Published:October 13, 2022DOI:



      —Thrombotic microangiopathy (TMA), which is the triad of acute kidney injury (AKI), microangiopathic hemolysis hemolytic anemia (MAHA), and thrombocytopenia, is a rare complication of snakebites, and in Sri Lanka, it is commonly seen with hump-nosed pit viper (HNPV) bites.


      —We conducted a prospective observational study of patients with AKI caused by HNPV bites in Teaching Hospital, Ratnapura, Sri Lanka for 6 y, commencing in June 2015. Some patients with TMA underwent therapeutic plasma exchange (TPE) and some did not. These 2 groups were compared. Statistical analysis was carried out using Minitab 18.1. Data were presented as median (IQR).
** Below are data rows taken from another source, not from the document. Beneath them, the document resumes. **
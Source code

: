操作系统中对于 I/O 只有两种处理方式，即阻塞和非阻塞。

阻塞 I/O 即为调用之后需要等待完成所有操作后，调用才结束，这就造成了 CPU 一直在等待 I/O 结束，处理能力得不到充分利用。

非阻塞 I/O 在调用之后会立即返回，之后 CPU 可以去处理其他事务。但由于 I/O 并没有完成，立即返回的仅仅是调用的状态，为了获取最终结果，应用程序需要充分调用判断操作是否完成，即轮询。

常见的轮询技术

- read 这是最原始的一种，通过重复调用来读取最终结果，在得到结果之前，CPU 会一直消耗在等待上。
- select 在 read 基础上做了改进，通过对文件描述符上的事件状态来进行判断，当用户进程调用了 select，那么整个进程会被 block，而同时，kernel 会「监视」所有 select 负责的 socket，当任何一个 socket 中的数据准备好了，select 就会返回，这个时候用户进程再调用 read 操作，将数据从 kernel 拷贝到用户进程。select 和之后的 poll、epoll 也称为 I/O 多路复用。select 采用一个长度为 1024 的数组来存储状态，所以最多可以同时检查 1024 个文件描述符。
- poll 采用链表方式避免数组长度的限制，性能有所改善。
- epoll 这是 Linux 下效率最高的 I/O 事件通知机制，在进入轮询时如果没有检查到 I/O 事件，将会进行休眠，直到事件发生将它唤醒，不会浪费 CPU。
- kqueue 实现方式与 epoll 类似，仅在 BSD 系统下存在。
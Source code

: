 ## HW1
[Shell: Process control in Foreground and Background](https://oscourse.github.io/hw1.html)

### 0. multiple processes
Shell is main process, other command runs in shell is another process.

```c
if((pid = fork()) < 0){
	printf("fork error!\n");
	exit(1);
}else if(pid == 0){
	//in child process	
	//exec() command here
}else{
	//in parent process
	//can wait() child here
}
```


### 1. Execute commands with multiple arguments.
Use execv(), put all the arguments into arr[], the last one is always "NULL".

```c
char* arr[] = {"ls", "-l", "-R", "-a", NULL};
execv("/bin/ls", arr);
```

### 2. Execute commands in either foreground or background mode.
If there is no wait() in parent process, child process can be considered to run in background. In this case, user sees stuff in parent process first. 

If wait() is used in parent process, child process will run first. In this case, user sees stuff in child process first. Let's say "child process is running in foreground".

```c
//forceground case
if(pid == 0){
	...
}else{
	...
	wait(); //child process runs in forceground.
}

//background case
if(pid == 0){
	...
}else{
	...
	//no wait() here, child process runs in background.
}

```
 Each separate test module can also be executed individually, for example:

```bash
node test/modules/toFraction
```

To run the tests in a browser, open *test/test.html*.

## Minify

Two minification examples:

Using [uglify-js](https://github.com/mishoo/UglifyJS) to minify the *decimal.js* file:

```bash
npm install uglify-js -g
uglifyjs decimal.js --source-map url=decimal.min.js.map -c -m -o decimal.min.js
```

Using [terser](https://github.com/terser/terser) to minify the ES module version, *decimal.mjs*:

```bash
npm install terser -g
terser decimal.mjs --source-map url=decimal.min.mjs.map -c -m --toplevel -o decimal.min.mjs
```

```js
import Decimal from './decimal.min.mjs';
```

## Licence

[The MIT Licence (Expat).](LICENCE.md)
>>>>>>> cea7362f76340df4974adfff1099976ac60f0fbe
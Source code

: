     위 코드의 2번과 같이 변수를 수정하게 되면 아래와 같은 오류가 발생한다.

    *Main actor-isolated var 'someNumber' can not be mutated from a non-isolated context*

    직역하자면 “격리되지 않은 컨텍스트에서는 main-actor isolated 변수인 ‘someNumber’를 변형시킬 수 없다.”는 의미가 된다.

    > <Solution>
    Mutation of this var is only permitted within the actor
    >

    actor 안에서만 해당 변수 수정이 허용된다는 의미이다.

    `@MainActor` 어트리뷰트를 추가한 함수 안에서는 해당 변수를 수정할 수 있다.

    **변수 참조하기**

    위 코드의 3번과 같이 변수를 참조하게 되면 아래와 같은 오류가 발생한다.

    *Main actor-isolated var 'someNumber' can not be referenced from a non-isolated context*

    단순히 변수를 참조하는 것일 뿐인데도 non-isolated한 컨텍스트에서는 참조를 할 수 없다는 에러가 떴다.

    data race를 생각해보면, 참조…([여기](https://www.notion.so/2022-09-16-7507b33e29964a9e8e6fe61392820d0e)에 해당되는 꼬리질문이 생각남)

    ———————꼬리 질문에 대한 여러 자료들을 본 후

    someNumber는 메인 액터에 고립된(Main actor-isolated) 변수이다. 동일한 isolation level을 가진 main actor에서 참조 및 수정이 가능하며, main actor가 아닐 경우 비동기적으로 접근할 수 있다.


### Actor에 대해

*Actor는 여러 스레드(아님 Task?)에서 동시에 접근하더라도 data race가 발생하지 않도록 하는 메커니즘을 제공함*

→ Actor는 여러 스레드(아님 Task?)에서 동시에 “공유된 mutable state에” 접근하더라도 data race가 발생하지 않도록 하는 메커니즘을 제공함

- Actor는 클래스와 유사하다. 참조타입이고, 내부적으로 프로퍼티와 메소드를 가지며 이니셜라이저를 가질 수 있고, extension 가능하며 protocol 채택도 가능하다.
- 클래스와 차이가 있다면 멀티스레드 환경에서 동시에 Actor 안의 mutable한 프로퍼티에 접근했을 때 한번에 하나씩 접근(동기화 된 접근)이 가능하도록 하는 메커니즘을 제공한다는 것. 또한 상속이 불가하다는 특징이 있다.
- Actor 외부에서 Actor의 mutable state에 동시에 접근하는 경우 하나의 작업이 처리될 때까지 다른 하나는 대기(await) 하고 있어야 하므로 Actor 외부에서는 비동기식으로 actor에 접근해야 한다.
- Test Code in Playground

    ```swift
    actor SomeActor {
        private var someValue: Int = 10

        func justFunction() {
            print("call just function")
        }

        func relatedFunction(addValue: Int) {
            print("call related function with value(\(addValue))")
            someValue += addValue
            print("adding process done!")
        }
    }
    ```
      —There were 52 (8%) patients with TMA, of whom 21 (45%) were in the TPE group and 26 (55%) were in the non-TPE group. TPE improved time to platelet correction (4 d [IQR, 4–5 d] vs 7 d [IQR, 5–9 d]; P=0.009), time to MAHA correction (5 d [IQR, 3–4 d] vs 7 d [IQR, 6–9 d]; P=0.004), time to prothrombin time (PT)/international normalized ratio (INR) correction (1 d [IQR, 1–2 d] vs 3 d [IQR, 3–4 d]; P=0.003), and time to 20 min whole blood clotting test (WBCT20) correction (2 d [IQR, 1–2 d] vs 3 d [1QR 2–3 d]; P=0.020). Renal recovery was predicted by TPE (P=0.048) and highest creatinine level (P=0.001). There was no association between TPE and dialysis dependency at discharge (P=0.597), length of hospital stay (P=0.220), and the number of dialysis cycles prior to discharge (P=0.540). TPE did not improve the number of blood transfusions (5 packs [IQR, 3–8.5 packs] vs 4 packs [IQR, 0–9 packs]; P=0.290).


      —TPE is effective for TMA in the early correction of platelet counts, MAHA, PT/INR, and WBCT20 in HNPV bites.